### [Input records]
__________________________________________________
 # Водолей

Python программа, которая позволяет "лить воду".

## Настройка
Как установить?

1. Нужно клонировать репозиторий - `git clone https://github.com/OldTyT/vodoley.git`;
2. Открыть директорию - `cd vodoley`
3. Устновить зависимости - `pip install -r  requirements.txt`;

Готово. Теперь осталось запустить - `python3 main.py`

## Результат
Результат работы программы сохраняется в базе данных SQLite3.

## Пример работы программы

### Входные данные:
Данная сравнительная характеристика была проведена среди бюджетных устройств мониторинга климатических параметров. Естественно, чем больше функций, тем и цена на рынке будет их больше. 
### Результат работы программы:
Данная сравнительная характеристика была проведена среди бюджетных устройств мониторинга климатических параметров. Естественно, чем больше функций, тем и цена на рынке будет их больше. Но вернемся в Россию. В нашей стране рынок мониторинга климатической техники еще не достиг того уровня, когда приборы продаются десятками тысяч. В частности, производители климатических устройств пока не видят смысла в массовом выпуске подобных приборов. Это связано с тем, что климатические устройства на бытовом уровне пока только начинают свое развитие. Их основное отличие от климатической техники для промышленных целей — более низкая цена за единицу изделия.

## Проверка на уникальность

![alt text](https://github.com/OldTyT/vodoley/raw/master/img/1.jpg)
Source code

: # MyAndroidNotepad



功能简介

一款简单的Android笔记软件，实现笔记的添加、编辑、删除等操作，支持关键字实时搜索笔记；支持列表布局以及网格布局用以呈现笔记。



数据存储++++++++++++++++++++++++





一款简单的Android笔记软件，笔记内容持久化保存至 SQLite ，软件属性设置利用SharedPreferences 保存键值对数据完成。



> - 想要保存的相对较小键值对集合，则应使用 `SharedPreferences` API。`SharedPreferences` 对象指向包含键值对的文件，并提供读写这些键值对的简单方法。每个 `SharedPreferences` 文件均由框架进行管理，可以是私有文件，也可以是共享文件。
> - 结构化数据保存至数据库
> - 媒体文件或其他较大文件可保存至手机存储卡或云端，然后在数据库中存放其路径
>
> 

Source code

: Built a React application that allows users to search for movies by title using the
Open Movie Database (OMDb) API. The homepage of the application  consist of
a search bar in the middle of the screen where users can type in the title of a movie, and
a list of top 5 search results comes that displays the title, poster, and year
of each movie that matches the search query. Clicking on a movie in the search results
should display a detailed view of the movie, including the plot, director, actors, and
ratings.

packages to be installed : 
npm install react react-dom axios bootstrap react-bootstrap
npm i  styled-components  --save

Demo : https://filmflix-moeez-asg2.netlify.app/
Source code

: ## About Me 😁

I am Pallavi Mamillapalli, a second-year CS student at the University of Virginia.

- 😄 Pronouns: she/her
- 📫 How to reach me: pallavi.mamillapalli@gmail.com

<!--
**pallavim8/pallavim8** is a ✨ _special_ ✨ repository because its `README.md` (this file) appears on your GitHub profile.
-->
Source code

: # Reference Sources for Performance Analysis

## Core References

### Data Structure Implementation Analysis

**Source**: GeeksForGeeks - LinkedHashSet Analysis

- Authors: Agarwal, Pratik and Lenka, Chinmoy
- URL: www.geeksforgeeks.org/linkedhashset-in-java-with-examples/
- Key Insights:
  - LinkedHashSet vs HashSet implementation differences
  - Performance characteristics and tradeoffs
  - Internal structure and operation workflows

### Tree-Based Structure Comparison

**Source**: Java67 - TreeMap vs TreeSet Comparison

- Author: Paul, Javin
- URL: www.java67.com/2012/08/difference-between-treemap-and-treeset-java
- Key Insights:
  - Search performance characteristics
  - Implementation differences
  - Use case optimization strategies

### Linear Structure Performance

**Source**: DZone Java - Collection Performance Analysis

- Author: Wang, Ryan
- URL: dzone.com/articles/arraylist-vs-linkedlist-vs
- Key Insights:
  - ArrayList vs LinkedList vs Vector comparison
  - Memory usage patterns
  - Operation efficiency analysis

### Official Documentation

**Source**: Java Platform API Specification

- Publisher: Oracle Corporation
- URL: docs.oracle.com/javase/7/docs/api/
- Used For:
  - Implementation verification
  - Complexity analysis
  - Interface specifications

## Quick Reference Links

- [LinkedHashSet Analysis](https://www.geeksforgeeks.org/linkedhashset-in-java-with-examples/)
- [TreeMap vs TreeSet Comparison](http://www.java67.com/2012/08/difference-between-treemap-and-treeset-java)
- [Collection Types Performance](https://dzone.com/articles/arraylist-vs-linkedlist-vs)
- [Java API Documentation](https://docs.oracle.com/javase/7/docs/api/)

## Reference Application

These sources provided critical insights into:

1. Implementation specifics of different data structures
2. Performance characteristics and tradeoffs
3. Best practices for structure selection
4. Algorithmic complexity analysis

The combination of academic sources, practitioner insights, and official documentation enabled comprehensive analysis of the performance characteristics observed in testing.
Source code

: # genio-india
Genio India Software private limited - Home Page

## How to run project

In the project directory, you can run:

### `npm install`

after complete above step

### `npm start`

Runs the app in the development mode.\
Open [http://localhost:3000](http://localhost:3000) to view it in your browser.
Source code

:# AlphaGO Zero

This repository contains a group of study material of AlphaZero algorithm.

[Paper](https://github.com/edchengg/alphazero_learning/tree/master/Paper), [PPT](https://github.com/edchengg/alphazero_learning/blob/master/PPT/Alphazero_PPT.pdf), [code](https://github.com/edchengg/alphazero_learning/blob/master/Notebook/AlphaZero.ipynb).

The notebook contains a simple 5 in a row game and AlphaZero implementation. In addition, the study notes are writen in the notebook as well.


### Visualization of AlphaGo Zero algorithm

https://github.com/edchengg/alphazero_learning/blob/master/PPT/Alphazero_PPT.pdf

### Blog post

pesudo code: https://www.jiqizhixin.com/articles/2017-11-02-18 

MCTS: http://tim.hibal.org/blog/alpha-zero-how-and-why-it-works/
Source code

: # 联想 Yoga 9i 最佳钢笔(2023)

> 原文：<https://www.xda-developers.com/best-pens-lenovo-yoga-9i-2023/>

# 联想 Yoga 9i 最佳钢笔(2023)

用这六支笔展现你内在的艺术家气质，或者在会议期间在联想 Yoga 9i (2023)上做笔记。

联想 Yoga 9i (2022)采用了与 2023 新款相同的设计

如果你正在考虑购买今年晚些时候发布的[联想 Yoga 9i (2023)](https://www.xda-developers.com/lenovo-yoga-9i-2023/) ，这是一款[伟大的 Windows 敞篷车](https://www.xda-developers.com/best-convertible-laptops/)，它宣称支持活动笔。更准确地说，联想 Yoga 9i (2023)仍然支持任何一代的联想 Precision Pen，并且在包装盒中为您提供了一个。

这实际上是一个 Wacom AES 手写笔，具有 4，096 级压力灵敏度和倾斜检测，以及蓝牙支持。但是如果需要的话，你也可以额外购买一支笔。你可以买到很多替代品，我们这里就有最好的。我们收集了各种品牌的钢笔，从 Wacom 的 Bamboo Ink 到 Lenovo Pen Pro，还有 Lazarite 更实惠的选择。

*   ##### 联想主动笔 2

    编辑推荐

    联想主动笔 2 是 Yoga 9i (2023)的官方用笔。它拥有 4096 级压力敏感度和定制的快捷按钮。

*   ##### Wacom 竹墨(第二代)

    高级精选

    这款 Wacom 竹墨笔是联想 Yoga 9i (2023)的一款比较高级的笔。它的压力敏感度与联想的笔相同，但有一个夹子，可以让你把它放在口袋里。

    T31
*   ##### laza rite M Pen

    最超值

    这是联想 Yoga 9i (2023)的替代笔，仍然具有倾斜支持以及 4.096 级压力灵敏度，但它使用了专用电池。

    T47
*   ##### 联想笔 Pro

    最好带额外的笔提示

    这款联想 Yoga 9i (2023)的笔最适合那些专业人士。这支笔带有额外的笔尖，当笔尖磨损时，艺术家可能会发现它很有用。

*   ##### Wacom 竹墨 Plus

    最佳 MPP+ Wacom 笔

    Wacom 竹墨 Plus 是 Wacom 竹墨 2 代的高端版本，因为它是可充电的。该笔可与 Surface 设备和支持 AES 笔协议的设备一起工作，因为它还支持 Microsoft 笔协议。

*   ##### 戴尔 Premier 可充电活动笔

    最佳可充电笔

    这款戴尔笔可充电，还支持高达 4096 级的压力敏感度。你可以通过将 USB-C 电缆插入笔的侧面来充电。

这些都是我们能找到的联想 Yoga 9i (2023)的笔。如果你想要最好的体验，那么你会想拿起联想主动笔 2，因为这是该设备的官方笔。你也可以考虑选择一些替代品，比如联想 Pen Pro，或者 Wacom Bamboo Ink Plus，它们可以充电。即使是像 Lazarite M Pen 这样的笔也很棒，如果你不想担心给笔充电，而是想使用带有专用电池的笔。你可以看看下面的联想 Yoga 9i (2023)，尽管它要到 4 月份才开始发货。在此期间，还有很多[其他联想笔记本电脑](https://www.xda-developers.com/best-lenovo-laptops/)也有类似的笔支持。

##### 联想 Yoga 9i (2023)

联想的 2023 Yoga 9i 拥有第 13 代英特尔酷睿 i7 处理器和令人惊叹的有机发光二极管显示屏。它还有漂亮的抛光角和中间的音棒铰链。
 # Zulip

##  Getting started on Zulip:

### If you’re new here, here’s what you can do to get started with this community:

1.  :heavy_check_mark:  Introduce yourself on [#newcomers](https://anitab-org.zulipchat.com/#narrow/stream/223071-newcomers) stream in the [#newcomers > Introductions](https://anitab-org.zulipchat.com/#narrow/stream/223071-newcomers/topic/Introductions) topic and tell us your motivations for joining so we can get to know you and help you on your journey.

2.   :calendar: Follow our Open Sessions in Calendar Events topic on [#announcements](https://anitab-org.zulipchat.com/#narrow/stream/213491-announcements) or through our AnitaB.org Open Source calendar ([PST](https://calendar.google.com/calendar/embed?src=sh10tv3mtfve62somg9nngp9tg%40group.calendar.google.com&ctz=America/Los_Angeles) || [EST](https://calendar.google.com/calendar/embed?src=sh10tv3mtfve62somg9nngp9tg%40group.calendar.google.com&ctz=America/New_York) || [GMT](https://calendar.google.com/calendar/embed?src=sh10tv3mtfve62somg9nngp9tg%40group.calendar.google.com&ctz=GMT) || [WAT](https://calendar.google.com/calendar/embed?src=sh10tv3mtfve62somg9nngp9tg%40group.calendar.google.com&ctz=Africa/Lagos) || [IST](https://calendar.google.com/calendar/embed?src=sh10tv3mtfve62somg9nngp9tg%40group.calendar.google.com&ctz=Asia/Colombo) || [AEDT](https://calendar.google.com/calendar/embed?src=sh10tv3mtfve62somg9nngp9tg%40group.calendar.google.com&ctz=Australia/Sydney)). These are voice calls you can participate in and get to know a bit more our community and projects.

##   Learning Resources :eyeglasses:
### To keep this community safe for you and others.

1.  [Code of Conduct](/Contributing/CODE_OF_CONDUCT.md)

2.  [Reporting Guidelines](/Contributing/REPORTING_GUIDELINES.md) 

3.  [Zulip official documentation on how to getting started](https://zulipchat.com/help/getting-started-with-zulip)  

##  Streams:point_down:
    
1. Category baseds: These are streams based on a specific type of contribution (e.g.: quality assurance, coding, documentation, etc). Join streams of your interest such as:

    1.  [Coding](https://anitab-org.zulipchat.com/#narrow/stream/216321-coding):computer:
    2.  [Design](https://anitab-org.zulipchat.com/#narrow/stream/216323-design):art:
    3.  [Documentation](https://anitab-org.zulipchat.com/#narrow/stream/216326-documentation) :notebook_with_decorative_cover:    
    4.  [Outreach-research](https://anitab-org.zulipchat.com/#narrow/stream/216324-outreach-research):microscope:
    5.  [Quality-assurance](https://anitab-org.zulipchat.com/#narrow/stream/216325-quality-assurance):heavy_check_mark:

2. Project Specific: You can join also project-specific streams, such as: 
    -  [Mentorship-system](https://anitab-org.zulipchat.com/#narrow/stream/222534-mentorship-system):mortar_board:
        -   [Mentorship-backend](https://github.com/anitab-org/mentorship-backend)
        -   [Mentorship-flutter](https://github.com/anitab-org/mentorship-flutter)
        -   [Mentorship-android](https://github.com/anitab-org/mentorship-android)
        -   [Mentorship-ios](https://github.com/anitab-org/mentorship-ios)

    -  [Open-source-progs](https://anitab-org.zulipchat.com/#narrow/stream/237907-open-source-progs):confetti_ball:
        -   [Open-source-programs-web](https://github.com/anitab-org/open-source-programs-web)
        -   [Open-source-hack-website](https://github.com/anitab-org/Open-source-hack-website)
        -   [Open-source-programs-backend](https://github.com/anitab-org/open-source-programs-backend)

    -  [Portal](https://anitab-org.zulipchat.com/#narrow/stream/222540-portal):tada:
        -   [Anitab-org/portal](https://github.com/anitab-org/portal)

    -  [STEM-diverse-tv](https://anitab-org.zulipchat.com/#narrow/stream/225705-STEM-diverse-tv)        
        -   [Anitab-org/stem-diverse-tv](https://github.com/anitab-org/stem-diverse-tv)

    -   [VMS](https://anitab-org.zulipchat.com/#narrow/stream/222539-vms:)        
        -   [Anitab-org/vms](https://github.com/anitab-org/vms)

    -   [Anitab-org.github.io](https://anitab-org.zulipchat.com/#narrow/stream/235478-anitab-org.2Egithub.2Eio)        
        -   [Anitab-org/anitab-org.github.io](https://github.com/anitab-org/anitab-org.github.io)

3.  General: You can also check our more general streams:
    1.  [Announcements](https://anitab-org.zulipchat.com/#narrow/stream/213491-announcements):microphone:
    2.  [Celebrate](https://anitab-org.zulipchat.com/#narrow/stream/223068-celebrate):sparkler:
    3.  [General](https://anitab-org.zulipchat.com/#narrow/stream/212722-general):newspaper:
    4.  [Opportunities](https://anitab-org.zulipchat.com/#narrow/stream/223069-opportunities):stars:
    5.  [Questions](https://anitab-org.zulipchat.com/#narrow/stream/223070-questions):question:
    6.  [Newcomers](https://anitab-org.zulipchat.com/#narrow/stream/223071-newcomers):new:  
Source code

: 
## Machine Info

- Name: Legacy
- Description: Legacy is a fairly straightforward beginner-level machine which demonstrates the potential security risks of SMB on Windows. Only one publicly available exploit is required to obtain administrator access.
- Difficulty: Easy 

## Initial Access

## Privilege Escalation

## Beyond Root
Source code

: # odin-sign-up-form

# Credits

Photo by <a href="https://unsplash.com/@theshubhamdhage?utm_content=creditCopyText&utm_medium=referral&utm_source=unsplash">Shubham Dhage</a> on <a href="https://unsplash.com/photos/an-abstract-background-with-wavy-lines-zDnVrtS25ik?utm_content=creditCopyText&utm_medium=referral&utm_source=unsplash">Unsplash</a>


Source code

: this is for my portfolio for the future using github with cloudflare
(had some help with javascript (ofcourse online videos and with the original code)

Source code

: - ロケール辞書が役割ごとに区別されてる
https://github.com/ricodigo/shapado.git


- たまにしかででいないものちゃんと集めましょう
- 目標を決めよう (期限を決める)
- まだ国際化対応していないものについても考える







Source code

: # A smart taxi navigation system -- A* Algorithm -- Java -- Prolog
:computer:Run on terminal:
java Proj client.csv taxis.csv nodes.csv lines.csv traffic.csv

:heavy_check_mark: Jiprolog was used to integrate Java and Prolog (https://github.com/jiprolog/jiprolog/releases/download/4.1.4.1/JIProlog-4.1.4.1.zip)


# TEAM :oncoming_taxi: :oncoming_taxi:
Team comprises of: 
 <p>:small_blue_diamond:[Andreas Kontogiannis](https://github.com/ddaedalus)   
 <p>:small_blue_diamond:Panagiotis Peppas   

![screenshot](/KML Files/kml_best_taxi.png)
__________________________________________________
### [Exercise prompt]
Only the count is wanted: report how many lines of the material above hold the word "also".

### [Answer to the problem]
2